En la cocina, Zhang Wei preparaba afanosamente el desayuno.
Ahora no necesitaba ir a trabajar, no tenía que ser un currante, ni tenía que fichar todos los días, así que su tiempo era relativamente libre.
Tras picar hábilmente los ingredientes, los echó todos en las gachas que se cocinaban en la olla de barro y removió suavemente con un cucharón, iniciando el proceso de cocción a fuego lento.
Veinte minutos después, una olla de humeantes gachas de pollo estaba lista.
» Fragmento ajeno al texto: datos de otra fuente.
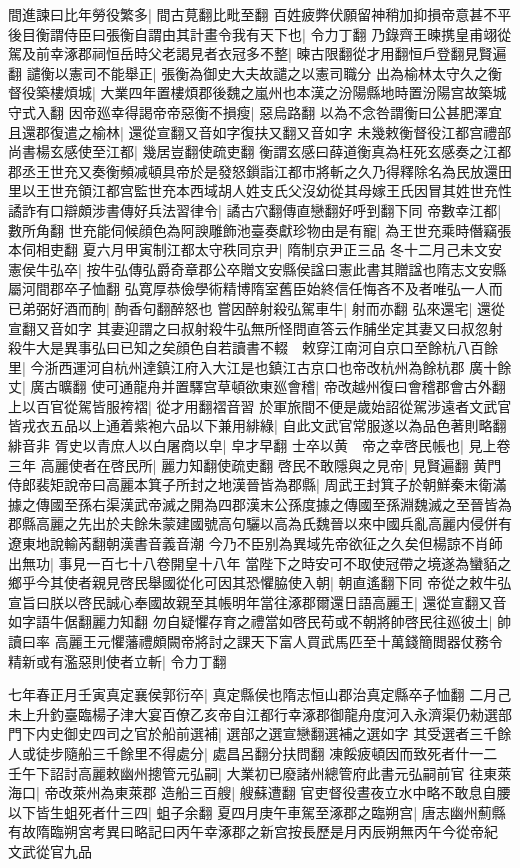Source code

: 間進諫曰比年勞役繁多|{
	間古莧翻比毗至翻}
百姓疲弊伏願留神稍加抑損帝意甚不平後目衡謂侍臣曰張衡自謂由其計畫令我有天下也|{
	令力丁翻}
乃錄齊王暕携皇甫翊從駕及前幸涿郡祠恒岳時父老謁見者衣冠多不整|{
	暕古限翻從才用翻恒戶登翻見賢遍翻}
譴衡以憲司不能舉正|{
	張衡為御史大夫故譴之以憲司職分}
出為榆林太守久之衡督役築樓煩城|{
	大業四年置樓煩郡後魏之嵐州也本漢之汾陽縣地時置汾陽宫故築城守式入翻}
因帝廵幸得謁帝帝惡衡不損瘦|{
	惡烏路翻}
以為不念咎謂衡曰公甚肥澤宜且還郡復遣之榆林|{
	還從宣翻又音如字復扶又翻又音如字}
未幾敕衡督役江都宫禮部尚書楊玄感使至江都|{
	幾居豈翻使疏吏翻}
衡謂玄感曰薛道衡真為枉死玄感奏之江都郡丞王世充又奏衡頻减頓具帝於是發怒鎻詣江都市將斬之久乃得釋除名為民放還田里以王世充領江都宫監世充本西域胡人姓支氏父沒幼從其母嫁王氏因冒其姓世充性譎詐有口辯頗涉書傳好兵法習律令|{
	譎古穴翻傳直戀翻好呼到翻下同}
帝數幸江都|{
	數所角翻}
世充能伺候顔色為阿諛雕飾池臺奏獻珍物由是有寵|{
	為王世充乘時僭竊張本伺相吏翻}
夏六月甲寅制江都太守秩同京尹|{
	隋制京尹正三品}
冬十二月己未文安憲侯牛弘卒|{
	按牛弘傳弘爵奇章郡公卒贈文安縣侯諡曰憲此書其贈諡也隋志文安縣屬河間郡卒子恤翻}
弘寛厚恭儉學術精博隋室舊臣始終信任悔吝不及者唯弘一人而已弟弼好酒而䣱|{
	䣱香句翻醉怒也}
嘗因醉射殺弘駕車牛|{
	射而亦翻}
弘來還宅|{
	還從宣翻又音如字}
其妻迎謂之曰叔射殺牛弘無所怪問直答云作脯坐定其妻又曰叔忽射殺牛大是異事弘曰已知之矣顔色自若讀書不輟　敕穿江南河自京口至餘杭八百餘里|{
	今浙西運河自杭州達鎮江府入大江是也鎮江古京口也帝改杭州為餘杭郡}
廣十餘丈|{
	廣古曠翻}
使可通龍舟并置驛宫草頓欲東廵會稽|{
	帝改越州復曰會稽郡會古外翻}
上以百官從駕皆服袴褶|{
	從才用翻褶音習}
於軍旅間不便是歲始詔從駕涉遠者文武官皆戎衣五品以上通着紫袍六品以下兼用緋綠|{
	自此文武官常服遂以為品色著則略翻緋音非}
胥史以青庶人以白屠商以皁|{
	皁才早翻}
士卒以黄　帝之幸啓民帳也|{
	見上卷三年}
高麗使者在啓民所|{
	麗力知翻使疏吏翻}
啓民不敢隱與之見帝|{
	見賢遍翻}
黄門侍郎裴矩說帝曰高麗本箕子所封之地漢晉皆為郡縣|{
	周武王封箕子於朝鮮秦末衛滿據之傳國至孫右渠漢武帝滅之開為四郡漢末公孫度據之傳國至孫淵魏滅之至晉皆為郡縣高麗之先出於夫餘朱蒙建國號高句驪以高為氏魏晉以來中國兵亂高麗内侵併有遼東地說輸芮翻朝漢書音義音潮}
今乃不臣别為異域先帝欲征之久矣但楊諒不肖師出無功|{
	事見一百七十八卷開皇十八年}
當陛下之時安可不取使冠帶之境遂為蠻貊之鄉乎今其使者親見啓民舉國從化可因其恐懼脇使入朝|{
	朝直遙翻下同}
帝從之敕牛弘宣旨曰朕以啓民誠心奉國故親至其帳明年當往涿郡爾還日語高麗王|{
	還從宣翻又音如字語牛倨翻麗力知翻}
勿自疑懼存育之禮當如啓民苟或不朝將帥啓民往廵彼土|{
	帥讀曰率}
高麗王元懼藩禮頗闕帝將討之課天下富人買武馬匹至十萬錢簡閲器仗務令精新或有濫惡則使者立斬|{
	令力丁翻}


七年春正月壬寅真定襄侯郭衍卒|{
	真定縣侯也隋志恒山郡治真定縣卒子恤翻}
二月己未上升釣臺臨楊子津大宴百僚乙亥帝自江都行幸涿郡御龍舟度河入永濟渠仍勑選部門下内史御史四司之官於船前選補|{
	選部之選宣戀翻選補之選如字}
其受選者三千餘人或徒步隨船三千餘里不得處分|{
	處昌呂翻分扶問翻}
凍餒疲頓因而致死者什一二　壬午下詔討高麗敕幽州摠管元弘嗣|{
	大業初已廢諸州總管府此書元弘嗣前官}
往東萊海口|{
	帝改萊州為東萊郡}
造船三百艘|{
	艘蘇遭翻}
官吏督役晝夜立水中略不敢息自腰以下皆生蛆死者什三四|{
	蛆子余翻}
夏四月庚午車駕至涿郡之臨朔宫|{
	唐志幽州薊縣有故隋臨朔宮考異曰略記曰丙午幸涿郡之新宫按長歷是月丙辰朔無丙午今從帝紀}
文武從官九品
Zhang Wei terminó de cocinar las gachas y se dirigió a la escalera, gritando hacia arriba: —Niña, el desayuno está listo~.
—¿A quién llamas «niña»?
Arriba se oyó la voz impaciente de una chica.
Zhang Wei ignoró la impaciencia y continuó: —He preparado gachas de pollo, ¡ven a comer mientras estén calientes, o se enfriarán!
Aunque la cocina de Zhang Wei no podía compararse con la de algunos chefs, preparaba platos caseros y el sabor era sin duda decente.
Al menos, sus habilidades culinarias eran suficientes para conmover a cierta Señorita Zhao de la Familia Zhao.
Como era de esperar, poco después se oyó el sonido de unos pasos que retumbaban en la escalera.
Zhao Xiaoxiao bajó las escaleras con el pelo tan revuelto como un gallinero, vistiendo un pijama de una pieza amarillo Pikachu y con los ojos legañosos.
—¡Date prisa y come, date prisa y come, para que pueda lavar los platos después!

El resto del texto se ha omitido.